The story of the MLPN is a ready-made Hollywood script waiting to be written. At the peak of the deception, undercover Dutch agent Pieter Boevé was treated like communist royalty in Beijing. He was granted a private meeting with Chairman Mao Zedong, dined on exquisite state banquets, and lived in total luxury – all funded entirely by the Chinese government, which believed he was building a Marxist revolution in Western Europe.
The supreme irony of the operation unfolded when the Chinese handlers demanded proof that their money was being put to good use. To maintain the illusion, the Dutch BVD secret service used China’s financial grants to pay for their own operations, printing high-quality communist propaganda and renting office spaces in the Netherlands.

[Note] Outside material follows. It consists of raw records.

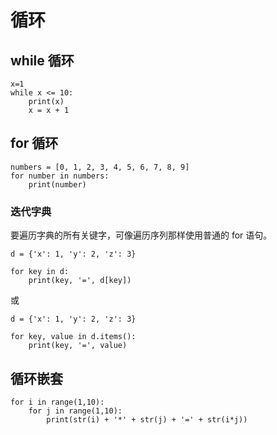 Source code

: # 循环

## while 循环

<div class="run"></div>

```python3
x=1
while x <= 10:
    print(x)
    x = x + 1
```

## for 循环

<div class="run"></div>

```python3
numbers = [0, 1, 2, 3, 4, 5, 6, 7, 8, 9]
for number in numbers:
    print(number)
```

### 迭代字典

要遍历字典的所有关键字，可像遍历序列那样使用普通的 for 语句。

<div class="run"></div>

```python3
d = {'x': 1, 'y': 2, 'z': 3}

for key in d:
    print(key, '=', d[key])
```

或

<div class="run"></div>

```python3
d = {'x': 1, 'y': 2, 'z': 3}

for key, value in d.items():
    print(key, '=', value)
```

## 循环嵌套

<div class="run"></div>

```python3
for i in range(1,10):
    for j in range(1,10):
        print(str(i) + '*' + str(j) + '=' + str(i*j))
```
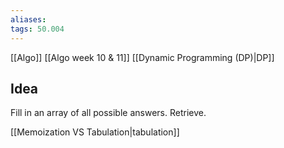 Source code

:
 ```yaml
---
aliases: 
tags: 50.004
---
```

[[Algo]]
[[Algo week 10 & 11]]
[[Dynamic Programming (DP)|DP]]

## Idea
Fill in an array of all possible answers.
Retrieve.

[[Memoization VS Tabulation|tabulation]]
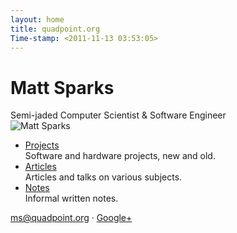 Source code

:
 ```yaml
---
layout: home
title: quadpoint.org
Time-stamp: <2011-11-13 03:53:05>
---
```


# Matt Sparks

<div class="subtitle meta">
  Semi-jaded Computer Scientist &amp; Software Engineer
</div>

<div class="profile">
  <img
   src="https://lh6.googleusercontent.com/-ysLaIDYFcBU/ThSKMa5kpAI/AAAAAAAAABs/2L8PfbbJjYE/s288/Matt%252520Sparks.jpg"
   title="Matt Sparks" class="profile" />

  <ul>
    <li>
      <a href="/projects">Projects</a><br />
      <span>Software and hardware projects, new and old.</span>
    </li>
    <li>
      <a href="/articles">Articles</a><br />
      <span>Articles and talks on various subjects.</span>
    </li>
    <li>
      <a href="/notes">Notes</a><br />
      <span>Informal written notes.</span>
    </li>
  </ul>

  <p>
    <a href="mailto:ms@quadpoint.org">ms@quadpoint.org</a> &middot;
    <a href="#">Google+</a>
  </p>
</div>
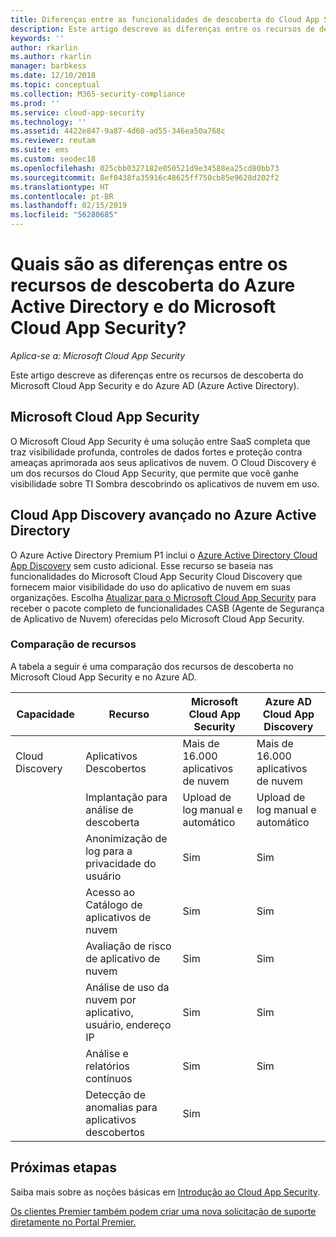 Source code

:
 ```yaml
---
title: Diferenças entre as funcionalidades de descoberta do Cloud App Security e do Azure AD
description: Este artigo descreve as diferenças entre os recursos de descoberta do Microsoft Cloud App Security e do Azure AD.
keywords: ''
author: rkarlin
ms.author: rkarlin
manager: barbkess
ms.date: 12/10/2018
ms.topic: conceptual
ms.collection: M365-security-compliance
ms.prod: ''
ms.service: cloud-app-security
ms.technology: ''
ms.assetid: 4422e847-9a87-4d60-ad55-346ea50a768c
ms.reviewer: reutam
ms.suite: ems
ms.custom: seodec18
ms.openlocfilehash: 025cbb0327182e050521d9e34588ea25cd80bb73
ms.sourcegitcommit: 8ef0438fa35916c48625ff750cb85e9628d202f2
ms.translationtype: HT
ms.contentlocale: pt-BR
ms.lasthandoff: 02/15/2019
ms.locfileid: "56280685"
---
```

# <a name="what-are-the-differences-in-discovery-capabilities-for-azure-active-directory-and-microsoft-cloud-app-security"></a>Quais são as diferenças entre os recursos de descoberta do Azure Active Directory e do Microsoft Cloud App Security?

*Aplica-se a: Microsoft Cloud App Security*

Este artigo descreve as diferenças entre os recursos de descoberta do Microsoft Cloud App Security e do Azure AD (Azure Active Directory).

## <a name="microsoft-cloud-app-security"></a>Microsoft Cloud App Security 

O Microsoft Cloud App Security é uma solução entre SaaS completa que traz visibilidade profunda, controles de dados fortes e proteção contra ameaças aprimorada aos seus aplicativos de nuvem. O Cloud Discovery é um dos recursos do Cloud App Security, que permite que você ganhe visibilidade sobre TI Sombra descobrindo os aplicativos de nuvem em uso. 

## <a name="enhanced-cloud-app-discovery-in-azure-active-directory"></a>Cloud App Discovery avançado no Azure Active Directory

O Azure Active Directory Premium P1 inclui o [Azure Active Directory Cloud App Discovery](https://aka.ms/caddocsnew) sem custo adicional. Esse recurso se baseia nas funcionalidades do Microsoft Cloud App Security Cloud Discovery que fornecem maior visibilidade do uso do aplicativo de nuvem em suas organizações. Escolha [Atualizar para o Microsoft Cloud App Security](https://www.microsoft.com/cloud-platform/cloud-app-security) para receber o pacote completo de funcionalidades CASB (Agente de Segurança de Aplicativo de Nuvem) oferecidas pelo Microsoft Cloud App Security.

### <a name="feature-comparison"></a>Comparação de recursos

A tabela a seguir é uma comparação dos recursos de descoberta no Microsoft Cloud App Security e no Azure AD.

|Capacidade|Recurso|Microsoft Cloud App Security|Azure AD Cloud App Discovery|
|----|----|----|----|
|Cloud Discovery|Aplicativos Descobertos|Mais de 16.000 aplicativos de nuvem|Mais de 16.000 aplicativos de nuvem|
||Implantação para análise de descoberta|Upload de log manual e automático|Upload de log manual e automático|
||Anonimização de log para a privacidade do usuário|Sim|Sim|
||Acesso ao Catálogo de aplicativos de nuvem|Sim|Sim|
||Avaliação de risco de aplicativo de nuvem|Sim|Sim|
||Análise de uso da nuvem por aplicativo, usuário, endereço IP|Sim|Sim|
||Análise e relatórios contínuos|Sim|Sim|
||Detecção de anomalias para aplicativos descobertos|Sim||

## <a name="next-steps"></a>Próximas etapas 

Saiba mais sobre as noções básicas em [Introdução ao Cloud App Security](getting-started-with-cloud-app-security.md).    

[Os clientes Premier também podem criar uma nova solicitação de suporte diretamente no Portal Premier.](https://premier.microsoft.com/)   
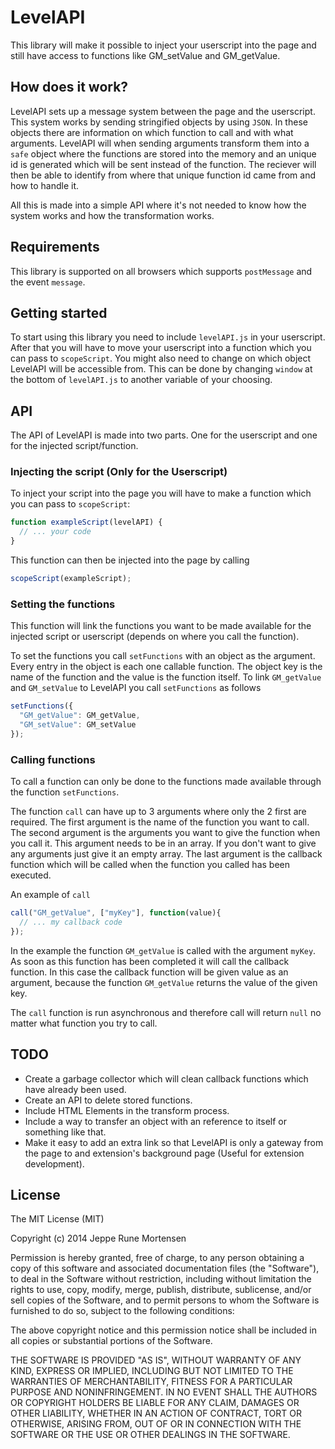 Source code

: LevelAPI
==============
This library will make it possible to inject your userscript into the page and still have access to functions like GM_setValue and GM_getValue.

How does it work?
-----------------
LevelAPI sets up a message system between the page and the userscript. This system
works by sending stringified objects by using `JSON`. In these objects there are
information on which function to call and with what arguments. LevelAPI will when
sending arguments transform them into a `safe` object where the functions are
stored into the memory and an unique id is generated which will be sent instead
of the function. The reciever will then be able to identify from where that
unique function id came from and how to handle it.

All this is made into a simple API where it's not needed to know how the system
works and how the transformation works.

Requirements
------------
This library is supported on all browsers which supports `postMessage` and the
event `message`.

Getting started
---------------
To start using this library you need to include `levelAPI.js` in your userscript.
After that you will have to move your userscript into a function which you can
pass to `scopeScript`. You might also need to change on which object LevelAPI
will be accessible from. This can be done by changing `window` at the bottom
of `levelAPI.js` to another variable of your choosing.

API
---
The API of LevelAPI is made into two parts. One for the userscript and one for
the injected script/function.

### Injecting the script (Only for the Userscript)
To inject your script into the page you will have to make a function which you can
pass to `scopeScript`:
```JavaScript
function exampleScript(levelAPI) {
  // ... your code
}
```

This function can then be injected into the page by calling
```JavaScript
scopeScript(exampleScript);
```

### Setting the functions
This function will link the functions you want to be made available for the injected
script or userscript (depends on where you call the function).

To set the functions you call `setFunctions` with an object as the argument. Every
entry in the object is each one callable function. The object key is the name of
the function and the value is the function itself. To link `GM_getValue` and
`GM_setValue` to LevelAPI you call `setFunctions` as follows
```JavaScript
setFunctions({
  "GM_getValue": GM_getValue,
  "GM_setValue": GM_setValue
});
```

### Calling functions
To call a function can only be done to the functions made available through the
function `setFunctions`.

The function `call` can have up to 3 arguments where only the 2 first are required.
The first argument is the name of the function you want to call. The second argument
is the arguments you want to give the function when you call it. This argument needs
to be in an array. If you don't want to give any arguments just give it an empty
array. The last argument is the callback function which will be called when the
function you called has been executed.

An example of `call`
```JavaScript
call("GM_getValue", ["myKey"], function(value){
  // ... my callback code
});
```

In the example the function `GM_getValue` is called with the argument `myKey`. As soon
as this function has been completed it will call the callback function. In this case
the callback function will be given value as an argument, because the function
`GM_getValue` returns the value of the given key.

The `call` function is run asynchronous and therefore call will return `null` no matter
what function you try to call.

TODO
----
 * Create a garbage collector which will clean callback functions which have already been
used.
 * Create an API to delete stored functions.
 * Include HTML Elements in the transform process.
 * Include a way to transfer an object with an reference to itself or something like that.
 * Make it easy to add an extra link so that LevelAPI is only a gateway from the page to
   and extension's background page (Useful for extension development).

License
-------
The MIT License (MIT)

Copyright (c) 2014 Jeppe Rune Mortensen

Permission is hereby granted, free of charge, to any person obtaining a copy of
this software and associated documentation files (the "Software"), to deal in
the Software without restriction, including without limitation the rights to
use, copy, modify, merge, publish, distribute, sublicense, and/or sell copies of
the Software, and to permit persons to whom the Software is furnished to do so,
subject to the following conditions:

The above copyright notice and this permission notice shall be included in all
copies or substantial portions of the Software.

THE SOFTWARE IS PROVIDED "AS IS", WITHOUT WARRANTY OF ANY KIND, EXPRESS OR
IMPLIED, INCLUDING BUT NOT LIMITED TO THE WARRANTIES OF MERCHANTABILITY, FITNESS
FOR A PARTICULAR PURPOSE AND NONINFRINGEMENT. IN NO EVENT SHALL THE AUTHORS OR
COPYRIGHT HOLDERS BE LIABLE FOR ANY CLAIM, DAMAGES OR OTHER LIABILITY, WHETHER
IN AN ACTION OF CONTRACT, TORT OR OTHERWISE, ARISING FROM, OUT OF OR IN
CONNECTION WITH THE SOFTWARE OR THE USE OR OTHER DEALINGS IN THE SOFTWARE. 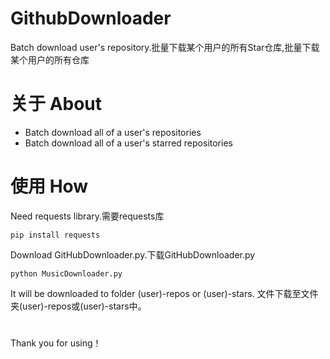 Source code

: # GithubDownloader
Batch download user's repository.批量下载某个用户的所有Star仓库,批量下载某个用户的所有仓库
# 关于 About
- Batch download all of a user's repositories
- Batch download all of a user's starred repositories
# 使用 How
Need requests library.需要requests库
```
pip install requests
```
Download GitHubDownloader.py.下载GitHubDownloader.py
```
python MusicDownloader.py
```
It will be downloaded to folder (user)-repos or (user)-stars.
文件下载至文件夹(user)-repos或(user)-stars中。
# 
Thank you for using！

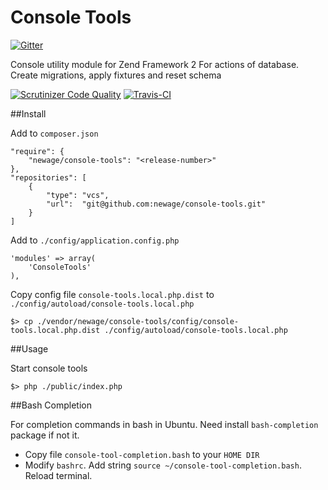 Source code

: Console Tools
===========

[![Gitter](https://badges.gitter.im/Join%20Chat.svg)](https://gitter.im/newage/console-tools?utm_source=badge&utm_medium=badge&utm_campaign=pr-badge&utm_content=badge)

Console utility module for Zend Framework 2
For actions of database. Create migrations, apply fixtures and reset schema

[![Scrutinizer Code Quality](https://scrutinizer-ci.com/g/newage/console-tools/badges/quality-score.png?s=16582f9d14bafbdb8c33887da89da3b15ed4dd3e)](https://scrutinizer-ci.com/g/newage/console-tools/)
[![Travis-CI](https://travis-ci.org/newage/console-tools.svg)](https://travis-ci.org/newage/console-tools)

##Install

Add to `composer.json`
```
"require": {
    "newage/console-tools": "<release-number>"
},
"repositories": [
    {
        "type": "vcs",
        "url":  "git@github.com:newage/console-tools.git"
    }
]
```

Add to `./config/application.config.php`
```
'modules' => array(
    'ConsoleTools'
),
```

Copy config file `console-tools.local.php.dist` to `./config/autoload/console-tools.local.php`
```
$> cp ./vendor/newage/console-tools/config/console-tools.local.php.dist ./config/autoload/console-tools.local.php
```

##Usage

Start console tools
```
$> php ./public/index.php
```

##Bash Completion

For completion commands in bash in Ubuntu.
Need install `bash-completion` package if not it.
* Copy file `console-tool-completion.bash` to your `HOME DIR`
* Modify `bashrc`. Add string `source ~/console-tool-completion.bash`. Reload terminal.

Beijing would track these activities, conclude their investment was highly successful, and send even more cash.
For 22 years, China essentially bankrolled a Western intelligence operation designed to spy on them. When the truth finally came to light in 2004 through a former BVD official’s book, it exposed one of the most brilliant, absurd, and completely flawless double-agent operations in the history of global espionage.